I am not familiar with 2to3, but from all the comments, it looks like the correct tool for the job.
That said, perhaps we can use this question as an excuse for a short lesson in some vim basics.
First, you want a pattern that matches the correct lines. I think that ^\s*print\> will do:
^ matches start of line (and $ matches end of line).
\s matches whitespace (space or tab)
* means 0 or more of the previous atom (as many as possible, or "greedy").
print is a literal string.
\> matches end-of-word (zero width). You might use a (literal) space or \s\+ instead.
Next, you need to identify the part to be enclosed in parentheses. Since * is greedy, .* will match to the end of the line; there is no need to anchor it on the right. Use \(\s*print\) and \(.*\) to capture the pieces, so that you can refer to them as \1 and \2 in the replacement.

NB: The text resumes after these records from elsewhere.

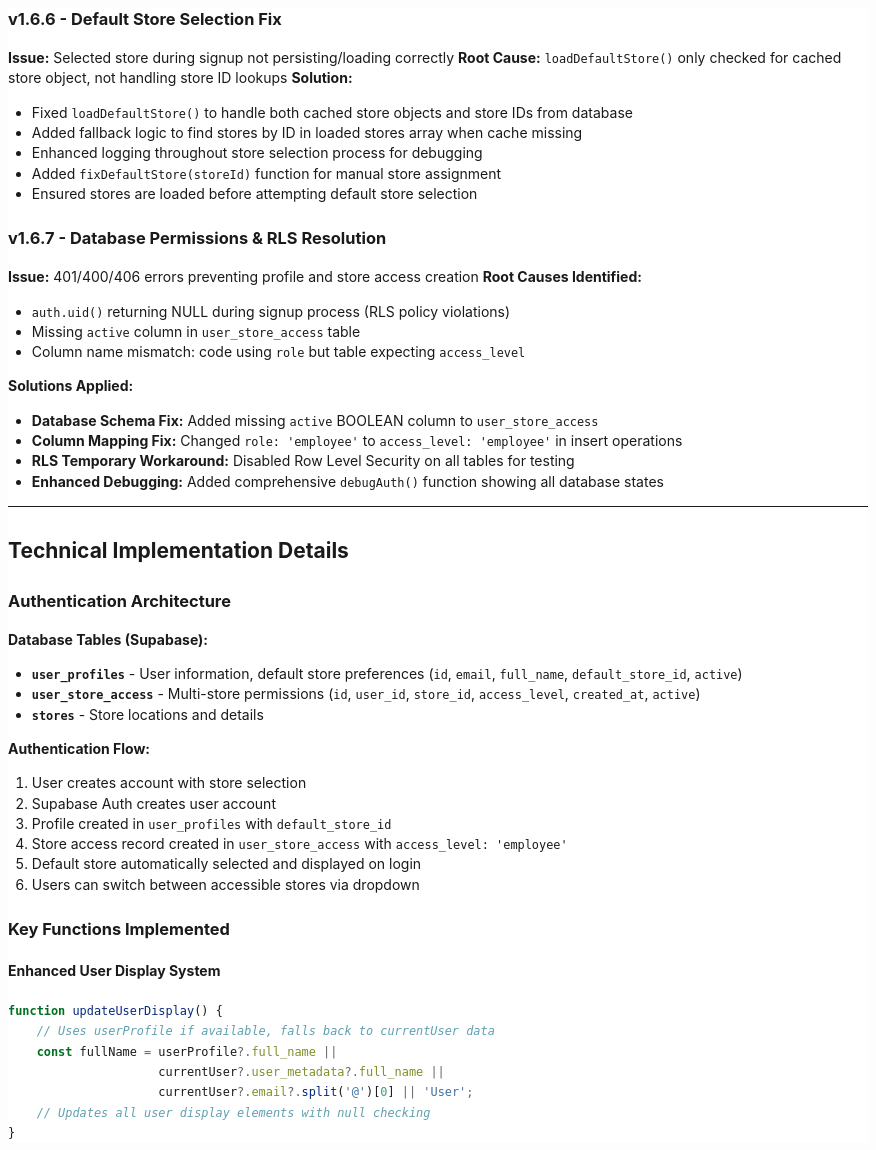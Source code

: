 ### v1.6.6 - Default Store Selection Fix
**Issue:** Selected store during signup not persisting/loading correctly
**Root Cause:** `loadDefaultStore()` only checked for cached store object, not handling store ID lookups
**Solution:**
- Fixed `loadDefaultStore()` to handle both cached store objects and store IDs from database
- Added fallback logic to find stores by ID in loaded stores array when cache missing
- Enhanced logging throughout store selection process for debugging
- Added `fixDefaultStore(storeId)` function for manual store assignment
- Ensured stores are loaded before attempting default store selection

### v1.6.7 - Database Permissions & RLS Resolution
**Issue:** 401/400/406 errors preventing profile and store access creation
**Root Causes Identified:**
- `auth.uid()` returning NULL during signup process (RLS policy violations)
- Missing `active` column in `user_store_access` table
- Column name mismatch: code using `role` but table expecting `access_level`

**Solutions Applied:**
- **Database Schema Fix:** Added missing `active` BOOLEAN column to `user_store_access`
- **Column Mapping Fix:** Changed `role: 'employee'` to `access_level: 'employee'` in insert operations
- **RLS Temporary Workaround:** Disabled Row Level Security on all tables for testing
- **Enhanced Debugging:** Added comprehensive `debugAuth()` function showing all database states

---

## Technical Implementation Details

### Authentication Architecture
**Database Tables (Supabase):**
- **`user_profiles`** - User information, default store preferences (`id`, `email`, `full_name`, `default_store_id`, `active`)
- **`user_store_access`** - Multi-store permissions (`id`, `user_id`, `store_id`, `access_level`, `created_at`, `active`)
- **`stores`** - Store locations and details

**Authentication Flow:**
1. User creates account with store selection
2. Supabase Auth creates user account
3. Profile created in `user_profiles` with `default_store_id`
4. Store access record created in `user_store_access` with `access_level: 'employee'`
5. Default store automatically selected and displayed on login
6. Users can switch between accessible stores via dropdown

### Key Functions Implemented

#### Enhanced User Display System
```javascript
function updateUserDisplay() {
    // Uses userProfile if available, falls back to currentUser data
    const fullName = userProfile?.full_name || 
                     currentUser?.user_metadata?.full_name || 
                     currentUser?.email?.split('@')[0] || 'User';
    // Updates all user display elements with null checking
}
```
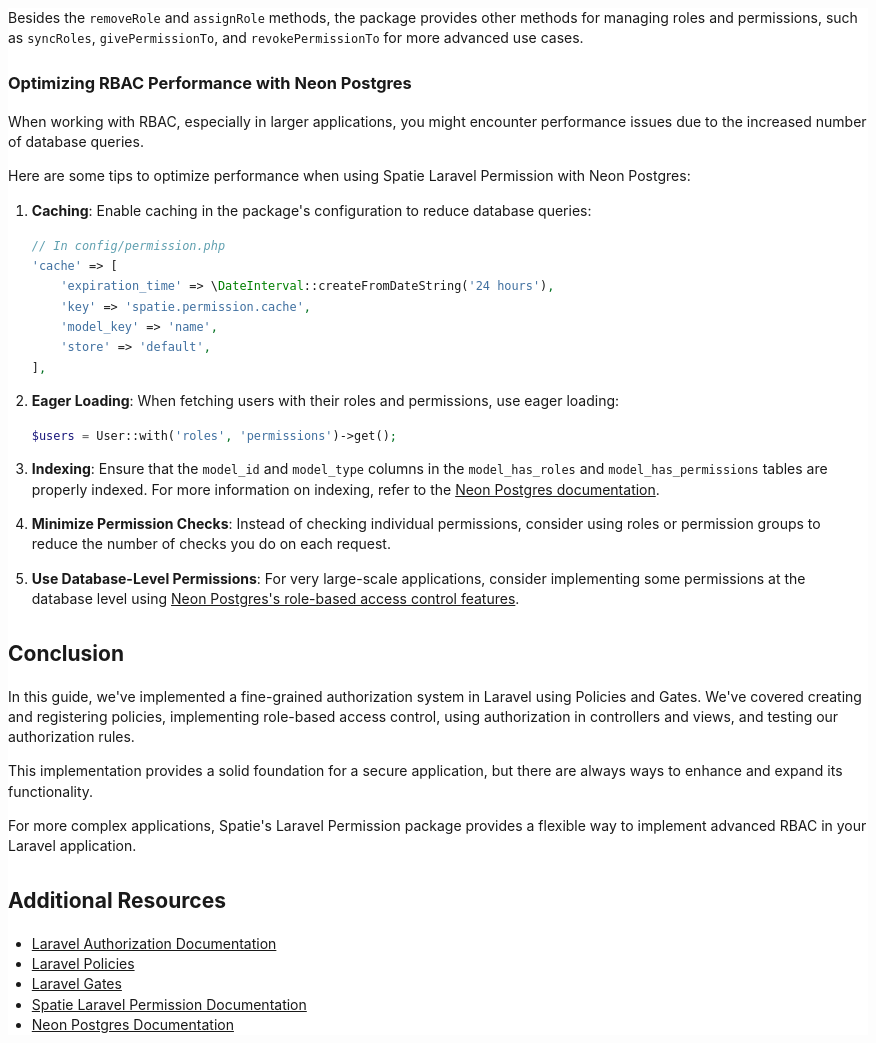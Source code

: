 Besides the `removeRole` and `assignRole` methods, the package provides other methods for managing roles and permissions, such as `syncRoles`, `givePermissionTo`, and `revokePermissionTo` for more advanced use cases.

### Optimizing RBAC Performance with Neon Postgres

When working with RBAC, especially in larger applications, you might encounter performance issues due to the increased number of database queries.

Here are some tips to optimize performance when using Spatie Laravel Permission with Neon Postgres:

1. **Caching**: Enable caching in the package's configuration to reduce database queries:

   ```php
   // In config/permission.php
   'cache' => [
       'expiration_time' => \DateInterval::createFromDateString('24 hours'),
       'key' => 'spatie.permission.cache',
       'model_key' => 'name',
       'store' => 'default',
   ],
   ```

2. **Eager Loading**: When fetching users with their roles and permissions, use eager loading:

   ```php
   $users = User::with('roles', 'permissions')->get();
   ```

3. **Indexing**: Ensure that the `model_id` and `model_type` columns in the `model_has_roles` and `model_has_permissions` tables are properly indexed. For more information on indexing, refer to the [Neon Postgres documentation](https://neon.tech/docs/postgres/indexes).

4. **Minimize Permission Checks**: Instead of checking individual permissions, consider using roles or permission groups to reduce the number of checks you do on each request.

5. **Use Database-Level Permissions**: For very large-scale applications, consider implementing some permissions at the database level using [Neon Postgres's role-based access control features](https://neon.tech/blog/the-non-obviousness-of-postgres-roles).

## Conclusion

In this guide, we've implemented a fine-grained authorization system in Laravel using Policies and Gates. We've covered creating and registering policies, implementing role-based access control, using authorization in controllers and views, and testing our authorization rules.

This implementation provides a solid foundation for a secure application, but there are always ways to enhance and expand its functionality.

For more complex applications, Spatie's Laravel Permission package provides a flexible way to implement advanced RBAC in your Laravel application.

## Additional Resources

- [Laravel Authorization Documentation](https://laravel.com/docs/11.x/authorization)
- [Laravel Policies](https://laravel.com/docs/11.x/authorization#creating-policies)
- [Laravel Gates](https://laravel.com/docs/11.x/authorization#gates)
- [Spatie Laravel Permission Documentation](https://spatie.be/docs/laravel-permission)
- [Neon Postgres Documentation](/docs)
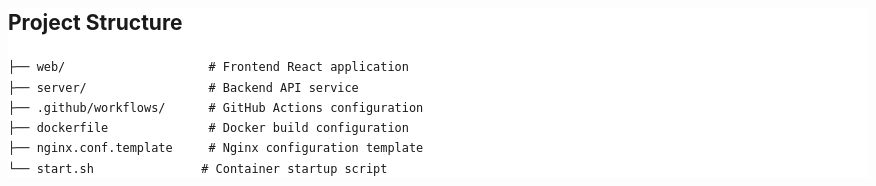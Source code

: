 ## Project Structure

```
├── web/                    # Frontend React application
├── server/                 # Backend API service
├── .github/workflows/      # GitHub Actions configuration
├── dockerfile              # Docker build configuration
├── nginx.conf.template     # Nginx configuration template
└── start.sh               # Container startup script
```
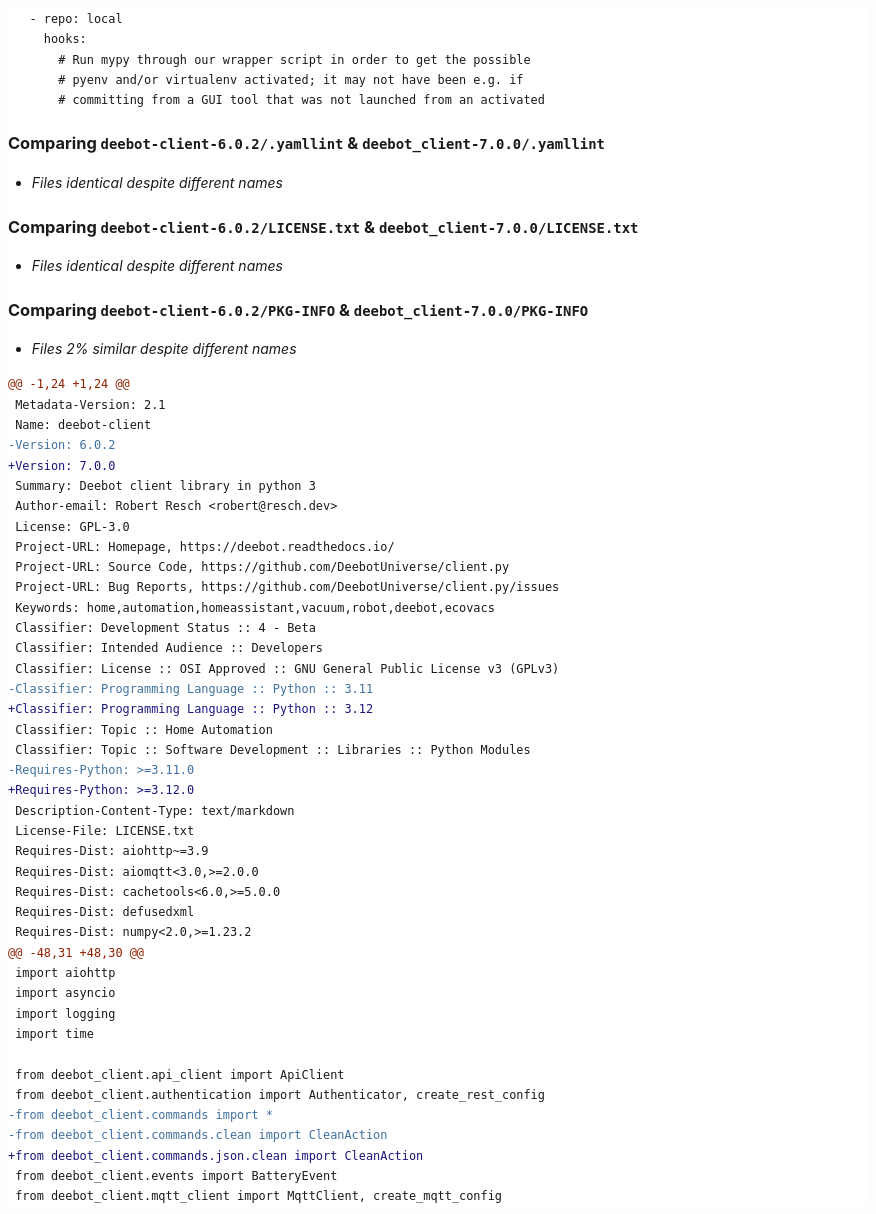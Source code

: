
 ```diff
   - repo: local
     hooks:
       # Run mypy through our wrapper script in order to get the possible
       # pyenv and/or virtualenv activated; it may not have been e.g. if
       # committing from a GUI tool that was not launched from an activated
```

### Comparing `deebot-client-6.0.2/.yamllint` & `deebot_client-7.0.0/.yamllint`

 * *Files identical despite different names*

### Comparing `deebot-client-6.0.2/LICENSE.txt` & `deebot_client-7.0.0/LICENSE.txt`

 * *Files identical despite different names*

### Comparing `deebot-client-6.0.2/PKG-INFO` & `deebot_client-7.0.0/PKG-INFO`

 * *Files 2% similar despite different names*

```diff
@@ -1,24 +1,24 @@
 Metadata-Version: 2.1
 Name: deebot-client
-Version: 6.0.2
+Version: 7.0.0
 Summary: Deebot client library in python 3
 Author-email: Robert Resch <robert@resch.dev>
 License: GPL-3.0
 Project-URL: Homepage, https://deebot.readthedocs.io/
 Project-URL: Source Code, https://github.com/DeebotUniverse/client.py
 Project-URL: Bug Reports, https://github.com/DeebotUniverse/client.py/issues
 Keywords: home,automation,homeassistant,vacuum,robot,deebot,ecovacs
 Classifier: Development Status :: 4 - Beta
 Classifier: Intended Audience :: Developers
 Classifier: License :: OSI Approved :: GNU General Public License v3 (GPLv3)
-Classifier: Programming Language :: Python :: 3.11
+Classifier: Programming Language :: Python :: 3.12
 Classifier: Topic :: Home Automation
 Classifier: Topic :: Software Development :: Libraries :: Python Modules
-Requires-Python: >=3.11.0
+Requires-Python: >=3.12.0
 Description-Content-Type: text/markdown
 License-File: LICENSE.txt
 Requires-Dist: aiohttp~=3.9
 Requires-Dist: aiomqtt<3.0,>=2.0.0
 Requires-Dist: cachetools<6.0,>=5.0.0
 Requires-Dist: defusedxml
 Requires-Dist: numpy<2.0,>=1.23.2
@@ -48,31 +48,30 @@
 import aiohttp
 import asyncio
 import logging
 import time
 
 from deebot_client.api_client import ApiClient
 from deebot_client.authentication import Authenticator, create_rest_config
-from deebot_client.commands import *
-from deebot_client.commands.clean import CleanAction
+from deebot_client.commands.json.clean import CleanAction
 from deebot_client.events import BatteryEvent
 from deebot_client.mqtt_client import MqttClient, create_mqtt_config
```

Now, put the pieces together. There are many variants, and I have not tried to "golf" this one:
:%s/^\(\s*print\)\s\+\(.*\)/\1(\2)
Some people prefer the "very magic" version, where only a-z, A-Z, 0-9, and _ are treated as literal characters; then you do not need to escape the parentheses nor the plus:
:%s/^\v(\s*print)\s+(.*)/\1(\2)
\n, you'd capture it with$.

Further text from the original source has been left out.